W-Vball Notebook: Hinger walks her pregame talk

CSUN+freshman+middle+blocker+Casey+Hinger%2C+middle%2C+looks+on+during+Saturday%E2%80%99s+match+at+UC+Riverside.+Photo+Credit%3A+Tessie+Navarro%2F+Visual+Editor

CSUN freshman middle blocker Casey Hinger, middle, looks on during Saturday’s match at UC Riverside. Photo Credit: Tessie Navarro/ Visual Editor

Alonso Tacanga

CSUN freshman middle blocker Casey Hinger, middle, looks on during Saturday’s match at UC Riverside. Photo Credit: Tessie Navarro/ Visual Editor

Before the Matadors headed to Riverside for their Big West Conference opening game against the Highanders, CSUN freshman Casey Hinger did some mild smack talk.

“I can’t wait to go beat them,” she said.

Hinger backed up her talk by putting down eight kills to help CSUN (7-6, 1-0 Big West) sweep UC Riverside on Saturday at the UCR Student Recreation Center. It was the Matadors’ third consecutive win overall against the Highlanders.

Still a Valencia-High star last year, Hinger wasn’t around for the Matadors’ two wins against Riverside in 2010. That didn’t stop her from including herself as part of CSUN’s recent success against them.

“I knew the team had a good record against UC Riverside and they were excited to go there and have that be an opener and make a name for CSUN in the first game,” Hinger said. “I could feel everyone’s excitement and I kind of just shared it.”

Having lost two consecutive games going into a packed UCR gym, CSUN needed a consistent performance and to minimize errors. The Matadors showed that poise at the end of the first set when, trailing 25-24, they scored three points in a row to take the game.
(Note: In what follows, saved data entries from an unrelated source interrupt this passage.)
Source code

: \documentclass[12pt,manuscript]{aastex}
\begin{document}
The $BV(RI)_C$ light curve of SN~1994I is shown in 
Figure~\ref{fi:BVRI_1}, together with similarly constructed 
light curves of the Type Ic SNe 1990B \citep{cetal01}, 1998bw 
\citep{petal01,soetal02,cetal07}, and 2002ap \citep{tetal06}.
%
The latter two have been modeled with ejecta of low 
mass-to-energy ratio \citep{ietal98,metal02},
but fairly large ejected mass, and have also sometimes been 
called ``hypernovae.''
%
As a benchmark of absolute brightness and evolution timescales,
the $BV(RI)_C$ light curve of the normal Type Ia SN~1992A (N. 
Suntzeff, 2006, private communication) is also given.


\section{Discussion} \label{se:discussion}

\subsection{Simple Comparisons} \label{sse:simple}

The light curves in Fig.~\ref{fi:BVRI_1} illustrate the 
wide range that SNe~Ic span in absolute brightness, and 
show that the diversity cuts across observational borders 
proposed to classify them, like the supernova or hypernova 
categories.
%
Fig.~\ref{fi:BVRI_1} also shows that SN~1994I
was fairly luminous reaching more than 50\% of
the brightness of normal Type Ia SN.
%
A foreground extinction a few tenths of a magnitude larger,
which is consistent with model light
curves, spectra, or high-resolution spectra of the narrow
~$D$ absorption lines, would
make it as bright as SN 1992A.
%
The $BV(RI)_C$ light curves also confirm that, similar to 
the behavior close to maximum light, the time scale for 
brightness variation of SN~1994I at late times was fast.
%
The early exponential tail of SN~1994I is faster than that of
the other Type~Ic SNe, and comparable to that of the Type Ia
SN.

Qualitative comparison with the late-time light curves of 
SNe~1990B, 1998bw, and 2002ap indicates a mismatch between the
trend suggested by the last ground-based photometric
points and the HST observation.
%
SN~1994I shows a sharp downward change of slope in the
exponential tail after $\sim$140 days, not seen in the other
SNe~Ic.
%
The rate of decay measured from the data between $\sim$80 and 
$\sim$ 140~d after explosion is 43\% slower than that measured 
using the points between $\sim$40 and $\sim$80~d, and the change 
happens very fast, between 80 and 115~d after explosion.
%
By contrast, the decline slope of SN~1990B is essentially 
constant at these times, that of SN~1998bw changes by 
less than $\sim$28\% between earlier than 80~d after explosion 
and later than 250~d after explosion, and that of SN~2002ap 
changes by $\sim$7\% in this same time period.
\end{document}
CSUN didn’t allow it to get as dramatic in the second set, winning it 25-16 on a Hinger kill. Northridge also won the third, 25-20.
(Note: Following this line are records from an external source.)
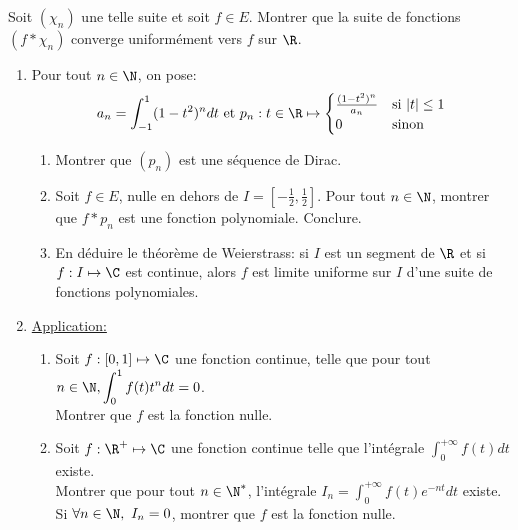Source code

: \documentclass{book}
\begin{document}
	Soit $(\chi_n)$ une telle suite et soit $f\in E$. Montrer que la suite de fonctions $(f*\chi_n)$ converge uniformément vers $f$ sur $\R$.
	\begin{enumerate}[leftmargin=*]
		\setcounter{enumi}{\value{saveenum}}
		\item Pour tout $n\in\N$, on pose: $$a_n=\int_{-1}^1(1-t^2)^ndt \ \text{et} \ p_n:t\in\R\mapsto\begin{cases}\frac{(1-t^2)^n}{a_n} & \mbox{si } |t|\leq1\\0 & \mbox{sinon}\end{cases}$$
		\begin{enumerate}
			\item Montrer que $(p_n)$ est une séquence de Dirac.
			\item Soit $f\in E$, nulle en dehors de $I=\displaystyle\left[-\frac{1}{2},\frac{1}{2}\right]$. Pour tout $n\in\N$, montrer que $f*p_n$ est une fonction polynomiale. Conclure.
			\item En déduire le théorème de Weierstrass: si $I$ est un segment de $\R$ et si $f:I\mapsto\C$ est continue, alors $f$ est limite uniforme sur $I$ d'une suite de fonctions polynomiales.
		\end{enumerate}
		\item \underline{Application:}
		\begin{enumerate}   
			\item Soit $f:[0,1]\mapsto\C$ une fonction continue, telle que pour tout $n\in\N, \displaystyle\int_0^1f(t)t^ndt=0$. 
			\\Montrer que $f$ est la fonction nulle.
			\item Soit $f:\R^+\mapsto\C$ une fonction continue telle que l'intégrale $\displaystyle\int_0^{+\infty}f(t)dt$ existe. \\Montrer que pour tout $n\in\N^*$, l'intégrale $I_n=\displaystyle\int_0^{+\infty}f(t)e^{-nt}dt$ existe. \\Si $\forall n\in\N, \ I_n=0$, montrer que $f$ est la fonction nulle.
		\end{enumerate}
	\end{enumerate}
	
\end{document}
“I had confidence in our team and like I said before, our passing is our strength and I knew if we could control that, we could control Riverside because we’re a better ball-handling team than them.”
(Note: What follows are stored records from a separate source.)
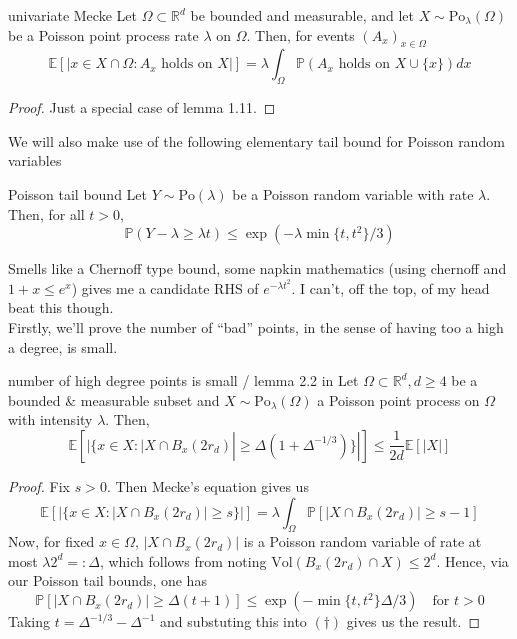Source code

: \documentclass{article}
\begin{document}
\begin{lemma}[]{univariate Mecke}
    Let $\Omega \subset \mathbb{R}^d$ be bounded and measurable, and let $X \sim \text{Po}_\lambda(\Omega)$ be a
    Poisson point process rate $\lambda$ on $\Omega$. Then, for events $(A_x)_{x \in \Omega}$ 
    \[\mathbb{E}[|x \in X \cap \Omega :  A_x \text{ holds on } X|] = \lambda\int_\Omega \mathbb{P}(A_x \text{ holds on } X \cup \{x\})dx\]
\end{lemma}

\begin{proof}
    Just a special case of lemma 1.11.
\end{proof}

We will also make use of the following elementary tail bound for Poisson random variables

\begin{lemma}[]{Poisson tail bound}
    Let $Y \sim \text{Po}(\lambda)$ be a Poisson random variable with rate $\lambda$. Then, for all $t > 0$,
    \[\mathbb{P}(Y - \lambda \geq \lambda t) \leq \exp(-\lambda\min\{t, t^2\}/3)\]
\end{lemma}

Smells like a Chernoff type bound, some napkin mathematics (using chernoff and $1+x \leq e^x$) gives me a candidate 
RHS of $e^{-\lambda t^2}$. I can't, off the top, of my head beat this though. \\ 

Firstly, we'll prove the number of ``bad'' points, in the sense of having too a high a degree, is small. 

\begin{lemma}[]{number of high degree points is small / lemma 2.2 in \cite{campos2023}}
    Let $\Omega \subset \mathbb{R}^d, d \geq 4$ be a bounded $\&$ measurable subset and $X \sim \text{Po}_{\lambda}(\Omega)$ 
    a Poisson point process on $\Omega$ with intensity $\lambda$. Then, 
    \[\mathbb{E}[|\{x \in X : |X \cap B_x(2r_d)| \geq \Delta(1+\Delta^{-1/3})\}|] \leq \frac{1}{2d}\mathbb{E}[|X|]\] 
\end{lemma}

\begin{proof}
    Fix $s > 0$. Then Mecke's equation gives us 
    \[\mathbb{E}[|\{x \in X : |X \cap B_x(2r_d)| \geq s\}|] = \lambda \int_{\Omega} \mathbb{P}[|X \cap B_x(2r_d)| \geq s-1] \tag{$\dagger$}\]
    Now, for fixed $x \in \Omega$, $|X \cap B_x(2r_d)|$ is a Poisson random variable of rate at most $\lambda 2^d =: 
    \Delta$, which follows from noting $\text{Vol}(B_x(2r_d) \cap X) \leq 2^d$. Hence, via our Poisson tail bounds, one has 
    \[\mathbb{P}[|X \cap B_x(2r_d)| \geq \Delta(t+1)] \leq \exp\left(-\min\{t, t^2\}\Delta/3\right) \quad \text{for } t > 0\] 
    Taking $t = \Delta^{-1/3} - \Delta^{-1}$ and substuting this into $(\dagger)$ gives us the result.
\end{proof}

\newpage


 
\end{document}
With the Highlanders in the rearview mirror for the time being, Hinger is now looking at Long Beach State, the Matadors’ next opponent. The 49ers (7-5, 1-1) are predicted to win this year’s Big West championship by the Preseason Coaches’ poll.

That doesn’t impress Hinger, who offered a bit more of pregame talk.

“I’m excited, man,” she said. “My best friend (middle blocker Chisom Okpala) plays for Long Beach State, so I’m excited to have them come here and show them who’s boss.”

 Hello, Sydney

Sophomore Sydney Gedryn has transitioned well into the starting setter position for CSUN. Gedryn, who had a double-double with 38 assists and 10 digs against UC Riverside, has started every game this season after only getting four starts in 2010.

“I worked really hard during the spring season,” Gedryn said. “I love being the setter. It gives me a lot of touches on the ball.”

Gedryn won the starting spot over senior Samantha Orlandini, who started 31 of 32 matches last year. The sophomore has established herself as one of the most reliable players on the team, putting up a total of 483 assists this year.

“She’s an exceptional net player,” CSUN head coach Jeff Stork said. “She blocks extremely well. Her serve’s gotten a whole lot better. She’s learning the leadership side of things, knowing what to run, when to run it.”

Despite her solid performance thus far, Gedryn’s not relaxing. She knows Orlandini’s waiting for the opportunity to return to the lineup.

“(Orlandini)’s a great competitor, so I always have to keep my game up to make sure I’m playing,” Gedryn said.

 Speaking of setters

Orlandini has yet to appear in any games this season due to what a source close to the team deemed as the breaking of a team rule. On Monday, Stork suggested Orlandini could see some court time soon.

“She’s in a position now of controlling how much court time she gets,” Stork said. “She’s been playing very well. She’s a natural leader and a tenacious competitor. These are all qualities that should help her on her quest to get on the court more.”

Orlandini’s main hurdle for playing time, however: Gedryn.

“As good as (Orlandini) is, (Gedryn)’s doing a real good job,” Stork said. “So it’s not just doing things. Some of it is in control of some other people’s hands.

“(Orlandini)’s contributing to the success of the team. It might not be as a primary right now, but certainly she’s doing a lot of good things within the team environment,” Stork added.